Appears in 2 lectures.

Appearances across the corpus

SSW_S2013_11 · Solid State Welding, Spring 2013 · §8.p2

The 1 in 10,000 per 10 years FIT rate that drove the projection of system collapse. Origin of the "FITs" (failures in time) reliability terminology now used across semiconductors.

In about 1925, AT&T, which was called Bell Laboratories back then, the Bell System, was looking at all the mechanical switches they had. People always say that the transistor came out of basic research. No — AT&T in about 1925 was looking at how many mechanical switches they had in their system, and they started something, a reliability group, a bunch of statisticians who were looking at how to make the system more efficient. They projected that sometime by about 1960, 35 years hence, the whole system would come to a screeching halt because the reliability of mechanical switches was about 1 in 10,000 per 10 years. They call it FITs, failures in time. If you're in the semiconductor business, they talk about FITs, failures in time.

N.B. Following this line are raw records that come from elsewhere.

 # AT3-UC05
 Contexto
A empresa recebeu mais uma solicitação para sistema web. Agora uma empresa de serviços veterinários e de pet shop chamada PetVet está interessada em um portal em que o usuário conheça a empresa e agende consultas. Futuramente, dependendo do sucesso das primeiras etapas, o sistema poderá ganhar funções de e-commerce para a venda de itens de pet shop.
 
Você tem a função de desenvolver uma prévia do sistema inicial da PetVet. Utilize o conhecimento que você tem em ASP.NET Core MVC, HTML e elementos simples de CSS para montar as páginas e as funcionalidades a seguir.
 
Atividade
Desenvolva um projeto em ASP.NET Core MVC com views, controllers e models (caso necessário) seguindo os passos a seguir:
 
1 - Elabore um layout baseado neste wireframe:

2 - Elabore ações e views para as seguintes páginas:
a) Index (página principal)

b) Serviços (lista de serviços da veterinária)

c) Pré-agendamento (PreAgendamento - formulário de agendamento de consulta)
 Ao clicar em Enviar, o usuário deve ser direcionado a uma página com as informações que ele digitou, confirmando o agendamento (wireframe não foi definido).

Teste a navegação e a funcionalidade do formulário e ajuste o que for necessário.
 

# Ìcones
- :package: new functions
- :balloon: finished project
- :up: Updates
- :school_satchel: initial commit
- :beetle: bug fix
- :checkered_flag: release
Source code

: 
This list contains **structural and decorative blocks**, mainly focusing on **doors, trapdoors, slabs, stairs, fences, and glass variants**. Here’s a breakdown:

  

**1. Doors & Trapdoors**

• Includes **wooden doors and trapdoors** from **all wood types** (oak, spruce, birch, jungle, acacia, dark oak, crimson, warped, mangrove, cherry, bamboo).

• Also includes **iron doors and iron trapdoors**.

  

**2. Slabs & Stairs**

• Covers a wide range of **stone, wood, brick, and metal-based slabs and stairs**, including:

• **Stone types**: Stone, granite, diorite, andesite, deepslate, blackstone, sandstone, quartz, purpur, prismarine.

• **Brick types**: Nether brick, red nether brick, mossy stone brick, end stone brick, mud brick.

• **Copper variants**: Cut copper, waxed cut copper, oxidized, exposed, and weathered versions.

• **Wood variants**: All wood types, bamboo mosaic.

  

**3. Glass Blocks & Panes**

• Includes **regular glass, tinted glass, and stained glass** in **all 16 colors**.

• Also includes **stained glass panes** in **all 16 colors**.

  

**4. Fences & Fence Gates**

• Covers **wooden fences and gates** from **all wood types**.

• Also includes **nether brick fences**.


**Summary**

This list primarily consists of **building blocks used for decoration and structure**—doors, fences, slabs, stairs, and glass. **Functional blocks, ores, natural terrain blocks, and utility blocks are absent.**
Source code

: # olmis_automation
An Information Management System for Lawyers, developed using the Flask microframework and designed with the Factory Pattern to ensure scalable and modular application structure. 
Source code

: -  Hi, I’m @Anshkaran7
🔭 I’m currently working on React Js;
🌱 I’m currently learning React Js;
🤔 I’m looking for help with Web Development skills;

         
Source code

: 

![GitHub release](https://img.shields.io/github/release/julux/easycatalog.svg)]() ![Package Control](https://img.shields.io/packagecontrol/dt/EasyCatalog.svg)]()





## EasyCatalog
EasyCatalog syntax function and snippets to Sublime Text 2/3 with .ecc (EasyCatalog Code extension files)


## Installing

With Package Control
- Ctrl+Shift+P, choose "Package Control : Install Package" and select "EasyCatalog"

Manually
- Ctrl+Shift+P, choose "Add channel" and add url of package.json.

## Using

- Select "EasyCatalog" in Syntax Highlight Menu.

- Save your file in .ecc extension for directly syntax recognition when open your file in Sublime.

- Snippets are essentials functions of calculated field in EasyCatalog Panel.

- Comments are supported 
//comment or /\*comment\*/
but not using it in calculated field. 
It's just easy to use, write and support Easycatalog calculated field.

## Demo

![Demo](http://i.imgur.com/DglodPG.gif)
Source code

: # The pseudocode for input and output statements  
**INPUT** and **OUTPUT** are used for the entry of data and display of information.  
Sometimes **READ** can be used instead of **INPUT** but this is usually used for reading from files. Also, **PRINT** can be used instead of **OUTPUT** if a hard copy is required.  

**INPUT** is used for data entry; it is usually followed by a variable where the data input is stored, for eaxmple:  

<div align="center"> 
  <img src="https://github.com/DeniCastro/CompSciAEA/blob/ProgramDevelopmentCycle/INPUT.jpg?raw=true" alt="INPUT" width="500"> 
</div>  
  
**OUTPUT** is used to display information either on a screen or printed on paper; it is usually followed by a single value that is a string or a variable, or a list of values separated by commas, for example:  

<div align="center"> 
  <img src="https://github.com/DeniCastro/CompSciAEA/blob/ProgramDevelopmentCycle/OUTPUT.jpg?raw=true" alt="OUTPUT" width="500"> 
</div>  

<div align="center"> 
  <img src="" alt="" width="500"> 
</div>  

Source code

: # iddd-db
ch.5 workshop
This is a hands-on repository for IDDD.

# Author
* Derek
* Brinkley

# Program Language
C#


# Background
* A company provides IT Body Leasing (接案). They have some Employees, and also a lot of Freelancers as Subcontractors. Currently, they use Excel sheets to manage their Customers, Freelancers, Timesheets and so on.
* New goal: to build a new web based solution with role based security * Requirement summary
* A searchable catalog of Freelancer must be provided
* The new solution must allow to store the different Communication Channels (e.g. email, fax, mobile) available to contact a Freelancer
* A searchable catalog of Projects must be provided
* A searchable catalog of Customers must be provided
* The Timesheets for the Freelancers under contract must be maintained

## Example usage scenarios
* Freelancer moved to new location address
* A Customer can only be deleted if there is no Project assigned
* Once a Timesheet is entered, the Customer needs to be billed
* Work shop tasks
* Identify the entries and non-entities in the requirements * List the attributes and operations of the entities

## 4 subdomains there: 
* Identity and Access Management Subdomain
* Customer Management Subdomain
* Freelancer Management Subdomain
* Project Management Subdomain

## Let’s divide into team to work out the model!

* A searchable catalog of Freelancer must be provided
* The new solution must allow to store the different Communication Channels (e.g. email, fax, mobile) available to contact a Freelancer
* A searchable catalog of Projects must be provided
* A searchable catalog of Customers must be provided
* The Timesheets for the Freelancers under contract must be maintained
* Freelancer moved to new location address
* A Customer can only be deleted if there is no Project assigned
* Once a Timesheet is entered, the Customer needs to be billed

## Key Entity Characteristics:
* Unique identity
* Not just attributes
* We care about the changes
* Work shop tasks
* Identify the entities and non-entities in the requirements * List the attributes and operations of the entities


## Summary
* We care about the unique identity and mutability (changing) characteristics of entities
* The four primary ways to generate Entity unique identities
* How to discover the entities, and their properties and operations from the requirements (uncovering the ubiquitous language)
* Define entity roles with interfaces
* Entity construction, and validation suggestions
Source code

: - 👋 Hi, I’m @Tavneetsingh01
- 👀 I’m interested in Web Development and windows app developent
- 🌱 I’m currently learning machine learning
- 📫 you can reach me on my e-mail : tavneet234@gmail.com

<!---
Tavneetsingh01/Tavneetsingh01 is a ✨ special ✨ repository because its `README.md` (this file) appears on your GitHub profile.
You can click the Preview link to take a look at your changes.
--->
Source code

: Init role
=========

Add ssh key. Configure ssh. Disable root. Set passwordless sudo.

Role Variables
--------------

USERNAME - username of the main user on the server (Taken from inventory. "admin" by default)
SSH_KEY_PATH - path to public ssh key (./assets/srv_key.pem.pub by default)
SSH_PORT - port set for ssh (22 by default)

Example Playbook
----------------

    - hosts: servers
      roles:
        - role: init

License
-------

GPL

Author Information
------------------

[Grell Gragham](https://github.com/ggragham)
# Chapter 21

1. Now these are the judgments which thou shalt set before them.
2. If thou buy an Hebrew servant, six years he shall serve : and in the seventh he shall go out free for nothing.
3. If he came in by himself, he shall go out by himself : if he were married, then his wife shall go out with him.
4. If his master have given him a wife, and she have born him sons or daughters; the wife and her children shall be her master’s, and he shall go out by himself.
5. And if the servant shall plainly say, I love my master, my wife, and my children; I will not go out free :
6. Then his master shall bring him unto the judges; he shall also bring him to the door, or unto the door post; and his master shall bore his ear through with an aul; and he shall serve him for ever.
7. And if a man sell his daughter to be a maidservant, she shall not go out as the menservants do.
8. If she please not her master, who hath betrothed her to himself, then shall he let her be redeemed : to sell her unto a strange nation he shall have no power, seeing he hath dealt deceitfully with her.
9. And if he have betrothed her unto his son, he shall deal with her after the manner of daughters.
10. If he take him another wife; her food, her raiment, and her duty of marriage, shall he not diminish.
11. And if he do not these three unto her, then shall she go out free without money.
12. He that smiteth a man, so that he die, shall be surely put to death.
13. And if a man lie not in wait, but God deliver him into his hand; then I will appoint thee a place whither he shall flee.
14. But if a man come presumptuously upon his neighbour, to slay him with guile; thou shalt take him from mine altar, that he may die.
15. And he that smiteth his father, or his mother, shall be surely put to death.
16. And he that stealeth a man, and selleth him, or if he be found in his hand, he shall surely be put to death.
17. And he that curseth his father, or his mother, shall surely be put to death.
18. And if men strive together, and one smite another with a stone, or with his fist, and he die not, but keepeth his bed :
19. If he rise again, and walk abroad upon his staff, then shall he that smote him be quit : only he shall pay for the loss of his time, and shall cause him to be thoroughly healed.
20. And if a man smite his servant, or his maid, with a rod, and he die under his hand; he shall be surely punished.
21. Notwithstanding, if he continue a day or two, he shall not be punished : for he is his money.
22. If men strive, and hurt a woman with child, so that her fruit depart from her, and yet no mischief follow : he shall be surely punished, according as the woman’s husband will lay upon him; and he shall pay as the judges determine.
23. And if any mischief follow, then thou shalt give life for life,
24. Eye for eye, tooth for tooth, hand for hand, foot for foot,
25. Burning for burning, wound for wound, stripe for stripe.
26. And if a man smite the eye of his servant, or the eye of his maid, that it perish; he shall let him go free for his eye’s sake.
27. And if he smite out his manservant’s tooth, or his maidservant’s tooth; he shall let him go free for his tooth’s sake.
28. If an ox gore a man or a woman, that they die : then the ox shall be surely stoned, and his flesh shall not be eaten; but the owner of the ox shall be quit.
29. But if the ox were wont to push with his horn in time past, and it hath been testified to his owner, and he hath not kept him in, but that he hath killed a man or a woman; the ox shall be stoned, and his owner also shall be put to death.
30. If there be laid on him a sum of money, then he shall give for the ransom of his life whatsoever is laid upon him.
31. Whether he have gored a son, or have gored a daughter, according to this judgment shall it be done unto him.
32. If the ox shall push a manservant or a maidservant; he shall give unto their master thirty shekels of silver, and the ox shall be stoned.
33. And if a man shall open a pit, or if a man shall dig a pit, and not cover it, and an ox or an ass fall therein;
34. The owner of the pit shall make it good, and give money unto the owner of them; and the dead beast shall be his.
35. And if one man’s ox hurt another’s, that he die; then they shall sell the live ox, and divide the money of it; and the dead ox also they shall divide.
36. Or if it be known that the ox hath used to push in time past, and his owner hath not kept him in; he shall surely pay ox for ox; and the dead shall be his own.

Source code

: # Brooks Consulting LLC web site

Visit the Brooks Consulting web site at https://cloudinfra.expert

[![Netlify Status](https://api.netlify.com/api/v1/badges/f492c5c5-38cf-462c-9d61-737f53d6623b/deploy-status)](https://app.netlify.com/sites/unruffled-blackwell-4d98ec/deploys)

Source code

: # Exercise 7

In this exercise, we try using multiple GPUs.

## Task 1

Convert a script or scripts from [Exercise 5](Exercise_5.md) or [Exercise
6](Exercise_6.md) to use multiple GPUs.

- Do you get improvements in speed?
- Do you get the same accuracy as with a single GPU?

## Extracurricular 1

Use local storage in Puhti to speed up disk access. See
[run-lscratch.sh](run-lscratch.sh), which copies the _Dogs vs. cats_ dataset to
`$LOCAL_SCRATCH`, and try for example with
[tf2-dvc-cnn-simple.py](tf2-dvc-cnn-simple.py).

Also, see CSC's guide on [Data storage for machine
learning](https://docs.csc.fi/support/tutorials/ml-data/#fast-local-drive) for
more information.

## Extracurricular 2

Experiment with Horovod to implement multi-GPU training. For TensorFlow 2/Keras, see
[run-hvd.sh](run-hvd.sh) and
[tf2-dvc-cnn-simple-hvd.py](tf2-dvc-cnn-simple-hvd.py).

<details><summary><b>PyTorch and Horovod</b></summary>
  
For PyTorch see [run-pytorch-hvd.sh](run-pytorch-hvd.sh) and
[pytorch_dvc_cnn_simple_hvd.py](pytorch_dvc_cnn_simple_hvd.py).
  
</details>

MSE_F2016_01 · Materials Selection, Fall 2016 · §2.p4

The failure-rate calculation (one in 10,000 hours) that drove the Bell Labs search for an electronic switch. Tom references the AT&T Reliability Handbook as a primary data source.

A lot of what we know about statistical process control was developed at Bell Labs in 1925. They wrote the book originally on statistical process control and statistics and manufacturing, because they had to make telephones. And they were looking ahead, because they could afford all these people to look ahead at six percent profit. They asked, what's the growth of the phone business? They had switchboard operators — people sitting there moving plugs around. Those are all mechanical switches. They looked at the failure rates. There's something called the AT&T Reliability Handbook, and it has all the statistics for failure of mechanical switches and bearings and motors and electrical switches.